Só o que consigo sentir é o meu peito ardendo e minha boca cheia d’agua. O saber em mim deu espaço para o respirar: quimicamente mudo.

Fruta mordida

Como sempre, as conversas que tenho durante o dia, ainda que rápidas, remexem meu porta treco. Não consigo evitar: tenho fome de pensar. Confesso o pecado da gula reflexiva. E, assim sendo, assumo o risco iminente de indigestão.
Mais recentemente, em um dos meus “banquetes” fui surpreendida por um alívio estomacal. Falávamos sobre felicidade, sua ausência e sua presença. Prato feito, supostamente, sem novidades ao paladar. Porém as frases “Deus quer que você tire a pedra! (...) Ele nos deu a parte que nos cabe” quiseram mais que me saciar.
Nas minhas últimas orações, nas quais evito pedir qualquer coisa, me peguei pedindo a Deus que me amasse como amou a Lázaro, retirando a pedra que me oculta: “Jesus pôs-se a chorar. (...) Vede como ele o amava!” João 11, 35-36. Mas se Ele o fizesse, como lidar com o medo de sair de lá de dentro? Lá reina o conhecido, o controlável. Todo o ser humano tende a evitar a frustração! Pensando nisso, me remeti ao Mito da Caverna de Platão (A República, livro VII), escrito entre os anos 385-380 a.C. Prisioneiros que foram acorrentados em uma caverna , só conseguiam ver as sombras que eram refletidas na parede por uma fogueira mantida constantemente acesa. Quando um deles é libertado descobre, com os olhos doloridos pela força claridade, a beleza e grandeza daquilo que estava “fora”. Para Platão, o conhecimento é o que liberta o homem: quanto maior a amplitude do pensamento, ainda que se exija um pouco de “dor", maior a sensação de liberdade.  “Mas quem anda de noite tropeça, porque lhe falta a luz.” João 9, 10. A escuridão que acomoda, limita! “Vós sois a luz do mundo.(...) Não se acende uma luz para colocá-la debaixo do alqueire” São Mateus 5,14-15.
Ali, no meio da digestão, me senti profundamente amada: o poder de libertar meus sonhos me foi dado gratuitamente! Óbvio para a razão que nem sempre rege o coração.
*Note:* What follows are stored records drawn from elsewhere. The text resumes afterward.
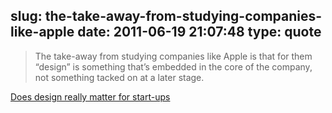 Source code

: slug: the-take-away-from-studying-companies-like-apple
date: 2011-06-19 21:07:48
type: quote
---

> The take-away from studying companies like Apple is that for them “design” is something that’s embedded in the core of the company, not something tacked on at a later stage.

[Does design really matter for start-ups](http://www.attackofdesign.com/does-design-really-matter-for-start-ups/)
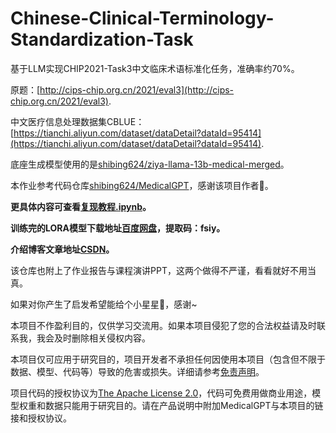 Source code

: # Chinese-Clinical-Terminology-Standardization-Task

基于LLM实现CHIP2021-Task3中文临床术语标准化任务，准确率约70%。

原题：[http://cips-chip.org.cn/2021/eval3](http://cips-chip.org.cn/2021/eval3).

中文医疗信息处理数据集CBLUE：[https://tianchi.aliyun.com/dataset/dataDetail?dataId=95414](https://tianchi.aliyun.com/dataset/dataDetail?dataId=95414).

底座生成模型使用的是[shibing624/ziya-llama-13b-medical-merged](https://huggingface.co/shibing624/ziya-llama-13b-medical-merged)。

本作业参考代码仓库[shibing624/MedicalGPT](https://github.com/shibing624/MedicalGPT/tree/main)，感谢该项目作者:rose:。

**更具体内容可查看[复现教程.ipynb](复现教程.ipynb)。**

**训练完的LORA模型下载地址[百度网盘](https://pan.baidu.com/s/1Y4xCbVls0ZC_J9qTHw6fUg)，提取码：fsiy。**

**介绍博客文章地址[CSDN](https://blog.csdn.net/Omigeq/article/details/134796880?spm=1001.2014.3001.5501)。**

该仓库也附上了作业报告与课程演讲PPT，这两个做得不严谨，看看就好不用当真。

如果对你产生了启发希望能给个小星星:star2:，感谢~

本项目不作盈利目的，仅供学习交流用。如果本项目侵犯了您的合法权益请及时联系我，我会及时删除相关侵权内容。

本项目仅可应用于研究目的，项目开发者不承担任何因使用本项目（包含但不限于数据、模型、代码等）导致的危害或损失。详细请参考[免责声明](DISCLAIMER)。

项目代码的授权协议为[The Apache License 2.0](LICENSE)，代码可免费用做商业用途，模型权重和数据只能用于研究目的。请在产品说明中附加MedicalGPT与本项目的链接和授权协议。
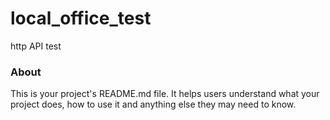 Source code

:local_office_test
=================

http API test

### About

This is your project's README.md file. It helps users understand what your
project does, how to use it and anything else they may need to know. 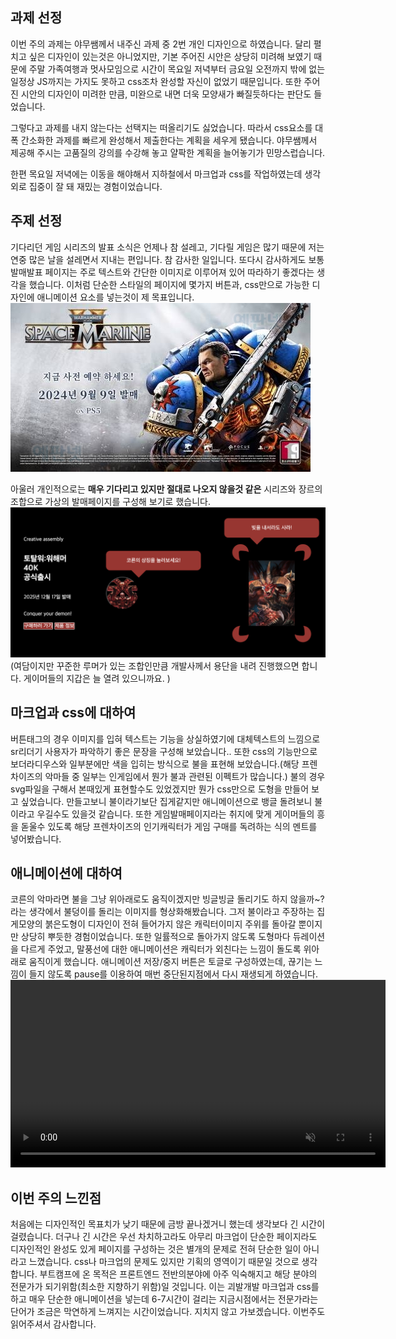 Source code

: ## 과제 선정

이번 주의 과제는 야무쌤께서 내주신 과제 중 2번 개인 디자인으로 하였습니다. 달리 펼치고 싶은 디자인이 있는것은 아니었지만, 기본 주어진 시안은 상당히 미려해 보였기 때문에 주말 가족여행과 멋사모임으로 시간이 목요일 저녁부터 금요일 오전까지 밖에 없는 일정상 JS까지는 가지도 못하고 css조차 완성할 자신이 없었기 때문입니다. 또한 주어진 시안의 디자인이 미려한 만큼, 미완으로 내면 더욱 모양새가 빠질듯하다는 판단도 들었습니다.

그렇다고 과제를 내지 않는다는 선택지는 떠올리기도 싫었습니다. 따라서 css요소를 대폭 간소화한 과제를 빠르게 완성해서 제출한다는 계획을 세우게 됐습니다. 야무쌤께서 제공해 주시는 고품질의 강의를 수강해 놓고 얄팍한 계획을 늘어놓기가 민망스럽습니다.

한편 목요일 저녁에는 이동을 해야해서 지하철에서 마크업과 css를 작업하였는데 생각외로 집중이 잘 돼 재밌는 경험이었습니다.

## 주제 선정

기다리던 게임 시리즈의 발표 소식은 언제나 참 설레고, 기다릴 게임은 많기 때문에 저는 연중 많은 날을 설레면서 지내는 편입니다. 참 감사한 일입니다. 또다시 감사하게도 보통 발매발표 페이지는 주로 텍스트와 간단한 이미지로 이루어져 있어 따라하기 좋겠다는 생각을 했습니다. 이처럼 단순한 스타일의 페이지에 몇가지 버튼과, css만으로 가능한 디자인에 애니메이션 요소를 넣는것이 제 목표입니다.
![일반적인 게임 발매 페이지의 스타일](./animations/assets/images/238018285_NuD6Wxko_01.jpg)

아울러 개인적으로는 **매우 기다리고 있지만 절대로 나오지 않을것 같은** 시리즈와 장르의 조합으로 가상의 발매페이지를 구성해 보기로 했습니다.
![가상의 게임발매](./animations/assets/images/expected.png)
(여담이지만 꾸준한 루머가 있는 조합인만큼 개발사께서 용단을 내려 진행했으면 합니다. 게이머들의 지갑은 늘 열려 있으니까요.
)

## 마크업과 css에 대하여

버튼태그의 경우 이미지를 입혀 텍스트는 기능을 상실하였기에 대체텍스트의 느낌으로 sr리더기 사용자가 파악하기 좋은 문장을 구성해 보았습니다.. 또한 css의 기능만으로 보더라디우스와 일부분에만 색을 입히는 방식으로 불을 표현해 보았습니다.(해당 프렌차이즈의 악마들 중 일부는 인게임에서 뭔가 불과 관련된 이펙트가 많습니다.) 불의 경우 svg파일을 구해서 본때있게 표현할수도 있었겠지만 뭔가 css만으로 도형을 만들어 보고 싶었습니다. 만들고보니 불이라기보단 집게같지만 애니메이션으로 뱅글 돌려보니 불이라고 우길수도 있을것 같습니다. 또한 게임발매페이지라는 취지에 맞게 게이머들의 흥을 돋울수 있도록 해당 프렌차이즈의 인기캐릭터가 게임 구매를 독려하는 식의 멘트를 넣어봤습니다.

## 애니메이션에 대하여

코른의 악마라면 불을 그냥 위아래로도 움직이겠지만 빙글빙글 돌리기도 하지 않을까~? 라는 생각에서 불덩이를 돌리는 이미지를 형상화해봤습니다. 그저 불이라고 주장하는 집게모양의 붉은도형이 디자인이 전혀 들어가지 않은 캐릭터이미지 주위를 돌아갈 뿐이지만 상당히 뿌듯한 경험이었습니다. 또한 일률적으로 돌아가지 않도록 도형마다 듀레이션을 다르게 주었고, 말풍선에 대한 애니메이션은 캐릭터가 외친다는 느낌이 돌도록 위아래로 움직이게 했습니다. 애니메이션 저장/중지 버튼은 토글로 구성하였는데, 끊기는 느낌이 들지 않도록 pause를 이용하여 매번 중단된지점에서 다시 재생되게 하였습니다.
<video src="./animations/assets/images/화면 기록 2025-07-04 오후 10.02.03.mov" controls autoplay muted loop width="600"></video>

## 이번 주의 느낀점

처음에는 디자인적인 목표치가 낮기 때문에 금방 끝나겠거니 했는데 생각보다 긴 시간이 걸렸습니다. 더구나 긴 시간은 우선 차치하고라도 아무리 마크업이 단순한 페이지라도 디자인적인 완성도 있게 페이지를 구성하는 것은 별개의 문제로 전혀 단순한 일이 아니라고 느꼈습니다. css나 마크업의 문제도 있지만 기획의 영역이기 때문일 것으로 생각합니다. 부트캠프에 온 목적은 프론트엔드 전반의분야에 아주 익숙해지고 해당 분야의 전문가가 되기위함(최소한 지향하기 위함)일 것입니다. 이는 괴발개발 마크업과 css를 하고 매우 단순한 애니메이션을 넣는데 6-7시간이 걸리는 지금시점에서는 전문가라는 단어가 조금은 막연하게 느껴지는 시간이었습니다. 지치지 않고 가보겠습니다. 이번주도 읽어주셔서 감사합니다.
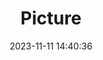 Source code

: ---
weight: 1
images:
- /images/edited/187.jpeg
title: Picture
date: 2023-11-11 14:40:36
tags: [luminarneo,work,ilce7m3,person,diningtable]
--- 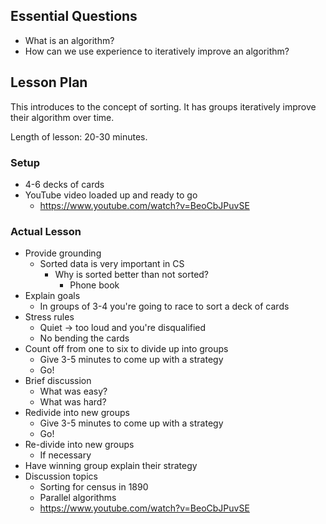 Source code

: ## Essential Questions

- What is an algorithm?
- How can we use experience to iteratively improve an algorithm?

## Lesson Plan

This introduces to the concept of sorting. It has groups iteratively improve
their algorithm over time.

Length of lesson: 20-30 minutes.

### Setup

- 4-6 decks of cards
- YouTube video loaded up and ready to go
    - https://www.youtube.com/watch?v=BeoCbJPuvSE

### Actual Lesson

- Provide grounding
    - Sorted data is very important in CS
        - Why is sorted better than not sorted?
            - Phone book
- Explain goals
    - In groups of 3-4 you're going to race to sort a deck of cards
- Stress rules
    - Quiet -> too loud and you're disqualified
    - No bending the cards
- Count off from one to six to divide up into groups
    - Give 3-5 minutes to come up with a strategy
    - Go!
- Brief discussion
    - What was easy?
    - What was hard?
- Redivide into new groups
    - Give 3-5 minutes to come up with a strategy
    - Go!
- Re-divide into new groups
    - If necessary
- Have winning group explain their strategy
- Discussion topics
    - Sorting for census in 1890
    - Parallel algorithms
    - https://www.youtube.com/watch?v=BeoCbJPuvSE
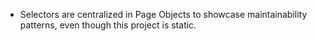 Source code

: - Selectors are centralized in Page Objects to showcase maintainability patterns, even though this project is static. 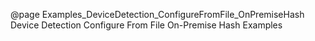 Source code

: @page Examples_DeviceDetection_ConfigureFromFile_OnPremiseHash Device Detection Configure From File On-Premise Hash Examples

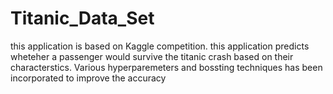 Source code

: # Titanic_Data_Set
this application is based on Kaggle competition. this application predicts wheteher a passenger would survive the titanic crash based on their characterstics. Various hyperparemeters and bossting techniques has been incorporated to improve the accuracy
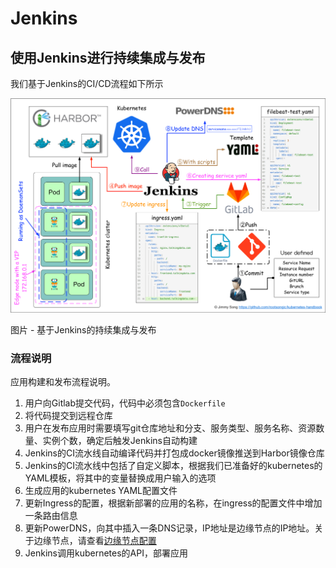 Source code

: # Jenkins



## 使用Jenkins进行持续集成与发布 <a id="&#x4F7F;&#x7528;jenkins&#x8FDB;&#x884C;&#x6301;&#x7EED;&#x96C6;&#x6210;&#x4E0E;&#x53D1;&#x5E03;"></a>

我们基于Jenkins的CI/CD流程如下所示

![](../../.gitbook/assets/image%20%2893%29.png)

图片 - 基于Jenkins的持续集成与发布

### 流程说明 <a id="&#x6D41;&#x7A0B;&#x8BF4;&#x660E;"></a>

应用构建和发布流程说明。

1. 用户向Gitlab提交代码，代码中必须包含`Dockerfile`
2. 将代码提交到远程仓库
3. 用户在发布应用时需要填写git仓库地址和分支、服务类型、服务名称、资源数量、实例个数，确定后触发Jenkins自动构建
4. Jenkins的CI流水线自动编译代码并打包成docker镜像推送到Harbor镜像仓库
5. Jenkins的CI流水线中包括了自定义脚本，根据我们已准备好的kubernetes的YAML模板，将其中的变量替换成用户输入的选项
6. 生成应用的kubernetes YAML配置文件
7. 更新Ingress的配置，根据新部署的应用的名称，在ingress的配置文件中增加一条路由信息
8. 更新PowerDNS，向其中插入一条DNS记录，IP地址是边缘节点的IP地址。关于边缘节点，请查看[边缘节点配置](https://rootsongjc.gitbooks.io/kubernetes-handbook/practice/edge-node-configuration.html)
9. Jenkins调用kubernetes的API，部署应用

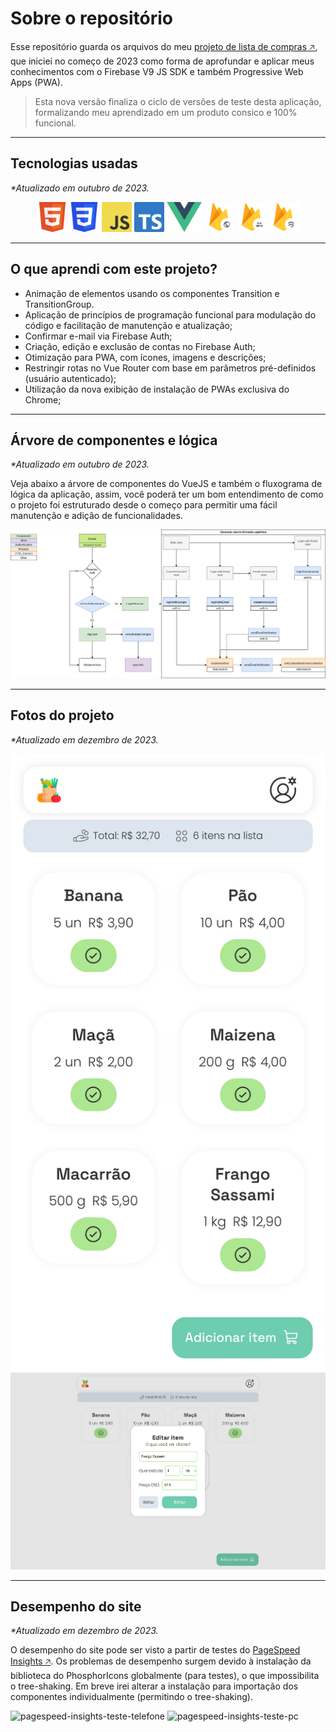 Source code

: # Sobre o repositório

Esse repositório guarda os arquivos do meu [projeto de lista de compras 🡥](https://lista-de-compras.andremourasantos.com.br), que iniciei no começo de 2023 como forma de aprofundar e aplicar meus conhecimentos com o Firebase V9 JS SDK e também Progressive Web Apps (PWA).

> Esta nova versão finaliza o ciclo de versões de teste desta aplicação, formalizando meu aprendizado em um produto consico e 100% funcional.

---

## Tecnologias usadas

_*Atualizado em outubro de 2023._

<div align="center">
  <img height="48" title="HTML5" src="data/html5.png">
  <img height="48" title="CSS3" src="data/css3.png">
  <img height="48" title="JavaScript" src="data/js.png">
  <img height="48" title="TypeScript" src="data/ts.png">
  <img height="48" title="VueJS 3" src="data/vuejs.png">
  <img height="48" title="Firebase Hosting" src="data/firebase-hosting.png">
  <img height="48" title="Firebase Auth" src="data/firebase-auth.png">
  <img height="48" title="Firebase Firestore" src="data/firebase-firestore.png">
</div>

---

## O que aprendi com este projeto?

- Animação de elementos usando os componentes Transition e TransitionGroup.
- Aplicação de princípios de programação funcional para modulação do código e facilitação de manutenção e atualização;
- Confirmar e-mail via Firebase Auth;
- Criação, edição e exclusão de contas no Firebase Auth;
- Otimização para PWA, com ícones, imagens e descrições;
- Restringir rotas no Vue Router com base em parâmetros pré-definidos (usuário autenticado);
- Utilização da nova exibição de instalação de PWAs exclusiva do Chrome;

---

## Árvore de componentes e lógica

_*Atualizado em outubro de 2023._

Veja abaixo a árvore de componentes do VueJS e também o fluxograma de lógica da aplicação, assim, você poderá ter um bom entendimento de como o projeto foi estruturado desde o começo para permitir uma fácil manutenção e adição de funcionalidades.

<img title="Fluxograma de lógica de autenticação da aplicação" src="data/router-fluxogram.png">

---

## Fotos do projeto

_*Atualizado em dezembro de 2023._

![Lista preenchida (visão de telefone)](/public/img/promotional/1-lista-preenchida.png)
![Editando item da lista (visão de computador)](/public/img/promotional/2-wide-editando-item.png)

---

## Desempenho do site

_*Atualizado em dezembro de 2023._

O desempenho do site pode ser visto a partir de testes do [PageSpeed Insights 🡥](https://pagespeed.web.dev/analysis?url=https%3A%2F%2Flista-de-compras.andremourasantos.com.br%2F). Os problemas de desempenho surgem devido à instalação da biblioteca do PhosphorIcons globalmente (para testes), o que impossibilita o tree-shaking. Em breve irei alterar a instalação para importação dos componentes individualmente (permitindo o tree-shaking).

![pagespeed-insights-teste-telefone](https://github.com/andremourasantos/lista-de-compras/assets/92397834/4a046871-6269-43db-88b7-249925bb82ec)
![pagespeed-insights-teste-pc](https://github.com/andremourasantos/lista-de-compras/assets/92397834/275c038b-dcee-4f78-acc4-57af1599a880)
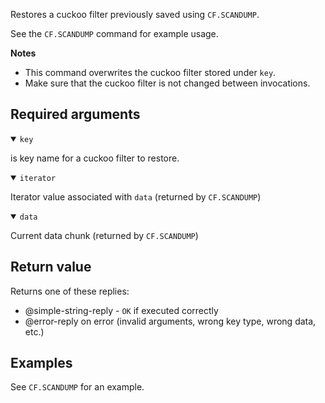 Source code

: Restores a cuckoo filter previously saved using `CF.SCANDUMP`.

See the `CF.SCANDUMP` command for example usage.

<note><b>Notes</b>

- This command overwrites the cuckoo filter stored under `key`.
- Make sure that the cuckoo filter is not changed between invocations.

</note>

## Required arguments

<details open><summary><code>key</code></summary>

is key name for a cuckoo filter to restore.
</details>

<details open><summary><code>iterator</code></summary>

Iterator value associated with `data` (returned by `CF.SCANDUMP`)
</details>

<details open><summary><code>data</code></summary>

Current data chunk (returned by `CF.SCANDUMP`)
</details>

## Return value

Returns one of these replies:

- @simple-string-reply - `OK` if executed correctly
- @error-reply on error (invalid arguments, wrong key type, wrong data, etc.)

## Examples

See `CF.SCANDUMP` for an example.
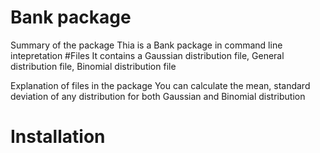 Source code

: # Bank package

Summary of the package 
Thia is a Bank package  in command line intepretation
#Files
It contains a Gaussian distribution file, General distribution file, Binomial distribution file 

Explanation of files in the package 
You can calculate the mean, standard deviation of any distribution for both Gaussian and Binomial distribution 
# Installation 
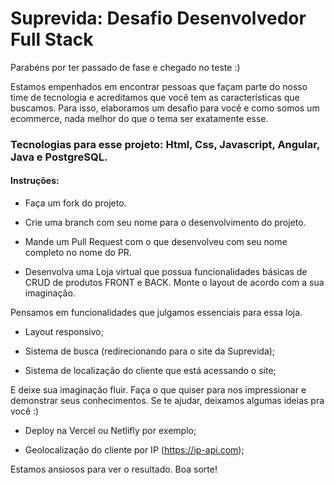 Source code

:# Suprevida: Desafio Desenvolvedor Full Stack

Parabéns por ter passado de fase e chegado no teste :)

Estamos empenhados em encontrar pessoas que façam parte do nosso time de tecnologia e acreditamos que você tem as características que buscamos. Para isso, elaboramos um desafio para você e como somos um ecommerce, nada melhor do que o tema ser exatamente esse.

### Tecnologias para esse projeto: Html, Css, Javascript, Angular, Java e PostgreSQL.

#### Instruções:

- Faça um fork do projeto.

- Crie uma branch com seu nome para o desenvolvimento do projeto.

- Mande um Pull Request com o que desenvolveu com seu nome completo no nome do PR.

- Desenvolva uma Loja virtual que possua funcionalidades básicas de CRUD de produtos FRONT e BACK. Monte o layout de acordo com a sua imaginação.

Pensamos em funcionalidades que julgamos essenciais para essa loja.

- Layout responsivo;

- Sistema de busca (redirecionando para o site da Suprevida);

- Sistema de localização do cliente que está acessando o site;


E deixe sua imaginação fluir. Faça o que quiser para nos impressionar e demonstrar seus conhecimentos. Se te ajudar, deixamos algumas ideias pra você :)

- Deploy na Vercel ou Netlifly por exemplo;

- Geolocalização do cliente por IP (https://ip-api.com);


Estamos ansiosos para ver o resultado. Boa sorte!
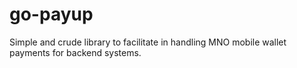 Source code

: # go-payup
Simple and crude library to facilitate in handling MNO mobile wallet payments for backend systems.
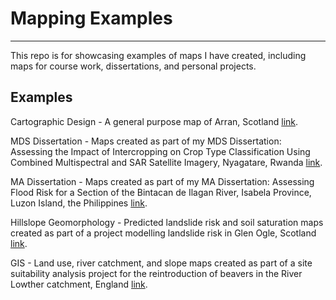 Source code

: # Mapping Examples 

---

This repo is for showcasing examples of maps I have created, including maps for course work, dissertations, and personal projects. 

## Examples 

Cartographic Design - A general purpose map of Arran, Scotland [link](./Arran_Map.pdf). 

MDS Dissertation - Maps created as part of my MDS Dissertation: Assessing the Impact of Intercropping on Crop Type Classification Using Combined Multispectral and SAR Satellite Imagery, Nyagatare, Rwanda [link](./MDS_Dissertation_Map_Examples.pdf).

MA Dissertation - Maps created as part of my MA Dissertation: Assessing Flood Risk for a Section of the Bintacan de Ilagan River, Isabela Province, Luzon Island, the Philippines [link](./MA_Dissertation_Map_Examples.pdf).

Hillslope Geomorphology - Predicted landslide risk and soil saturation maps created as part of a project modelling landslide risk in Glen Ogle, Scotland [link](./Glen_Ogle_Landslide_Risk.pdf).

GIS - Land use, river catchment, and slope maps created as part of a site suitability analysis project for the reintroduction of beavers in the River Lowther catchment, England [link](./River_Lowther_Catchment_Maps.pdf).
Percebo que o Verbo feito carne, feito homem, que nos alimenta de Sua Palavra, a todo o momento nos convida a experimentar o sabor incomparável da liberdade. "Conhereis a verdade e a verdade vos libertará" João 8, 32. E, como escreve sabiamente Pe Fábio, “mais vale uma verdade amarga que tenha o poder de nos fazer crescer, do que a mentira adocicada que nos mantenha acorrentados no cativeiro da ignorância” (Quem me roubou de mim?, 2008). 
Ainda que em minha boca os sabores insistam em se confundir, por fim, tive o apetite renovado.

quarta-feira, 14 de março de 2012

De volta



Caixa escondida pela poeira. Quando a reencontrei, nem lembrava o que lá tinha. Ao abri-la, um espelho. A quanto tempo não me via!